Reproduce all of the entries character for character, while leaving out any pictures they contain.

GIVEN INFORMATION:
------------------------------------

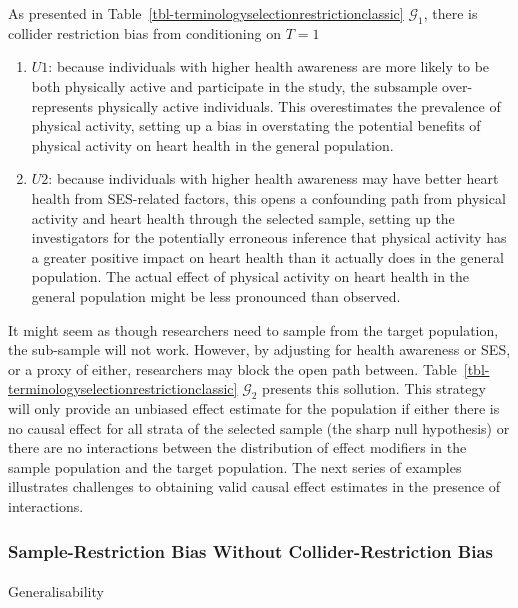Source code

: \documentclass[
  single column]{article}
\makeatletter
\let\oldparagraph\paragraph
\renewcommand{\paragraph}{
    \@ifstar
      \xxxParagraphStar
      \xxxParagraphNoStar
  }
\newcommand{\xxxParagraphStar}[1]{\oldparagraph*{#1}\mbox{}}
\newcommand{\xxxParagraphNoStar}[1]{\oldparagraph{#1}\mbox{}}
\makeatother
\begin{document}
As presented in Table~\ref{tbl-terminologyselectionrestrictionclassic}
\(\mathcal{G}_1\), there is collider restriction bias from conditioning
on \(T=1\)

\begin{enumerate}
\def\labelenumi{\arabic{enumi}.}
\item
  \textbf{\(U1\)}: because individuals with higher health awareness are
  more likely to be both physically active and participate in the study,
  the subsample over-represents physically active individuals. This
  overestimates the prevalence of physical activity, setting up a bias
  in overstating the potential benefits of physical activity on heart
  health in the general population.
\item
  \textbf{\(U2\)}: because individuals with higher health awareness may
  have better heart health from SES-related factors, this opens a
  confounding path from physical activity and heart health through the
  selected sample, setting up the investigators for the potentially
  erroneous inference that physical activity has a greater positive
  impact on heart health than it actually does in the general
  population. The actual effect of physical activity on heart health in
  the general population might be less pronounced than observed.
\end{enumerate}

It might seem as though researchers need to sample from the target
population, the sub-sample will not work. However, by adjusting for
health awareness or SES, or a proxy of either, researchers may block the
open path between.
Table~\ref{tbl-terminologyselectionrestrictionclassic} \(\mathcal{G}_2\)
presents this sollution. This strategy will only provide an unbiased
effect estimate for the population if either there is no causal effect
for all strata of the selected sample (the sharp null hypothesis) or
there are no interactions between the distribution of effect modifiers
in the sample population and the target population. The next series of
examples illustrates challenges to obtaining valid causal effect
estimates in the presence of interactions.

\subsubsection{Sample-Restriction Bias Without Collider-Restriction
Bias}\label{sample-restriction-bias-without-collider-restriction-bias}

\paragraph{Generalisability}\label{generalisability}
\end{document}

------------------------------------

SOLUTION BELOW:
Source code

: \documentclass[
  single column]{article}
\makeatletter
\let\oldparagraph\paragraph
\renewcommand{\paragraph}{
    \@ifstar
      \xxxParagraphStar
      \xxxParagraphNoStar
  }
\newcommand{\xxxParagraphStar}[1]{\oldparagraph*{#1}\mbox{}}
\newcommand{\xxxParagraphNoStar}[1]{\oldparagraph{#1}\mbox{}}
\makeatother
\begin{document}
As presented in Table~\ref{tbl-terminologyselectionrestrictionclassic}
\(\mathcal{G}_1\), there is collider restriction bias from conditioning
on \(T=1\)

\begin{enumerate}
\def\labelenumi{\arabic{enumi}.}
\item
  \textbf{\(U1\)}: because individuals with higher health awareness are
  more likely to be both physically active and participate in the study,
  the subsample over-represents physically active individuals. This
  overestimates the prevalence of physical activity, setting up a bias
  in overstating the potential benefits of physical activity on heart
  health in the general population.
\item
  \textbf{\(U2\)}: because individuals with higher health awareness may
  have better heart health from SES-related factors, this opens a
  confounding path from physical activity and heart health through the
  selected sample, setting up the investigators for the potentially
  erroneous inference that physical activity has a greater positive
  impact on heart health than it actually does in the general
  population. The actual effect of physical activity on heart health in
  the general population might be less pronounced than observed.
\end{enumerate}

It might seem as though researchers need to sample from the target
population, the sub-sample will not work. However, by adjusting for
health awareness or SES, or a proxy of either, researchers may block the
open path between.
Table~\ref{tbl-terminologyselectionrestrictionclassic} \(\mathcal{G}_2\)
presents this sollution. This strategy will only provide an unbiased
effect estimate for the population if either there is no causal effect
for all strata of the selected sample (the sharp null hypothesis) or
there are no interactions between the distribution of effect modifiers
in the sample population and the target population. The next series of
examples illustrates challenges to obtaining valid causal effect
estimates in the presence of interactions.

\subsubsection{Sample-Restriction Bias Without Collider-Restriction
Bias}\label{sample-restriction-bias-without-collider-restriction-bias}

\paragraph{Generalisability}\label{generalisability}
\end{document}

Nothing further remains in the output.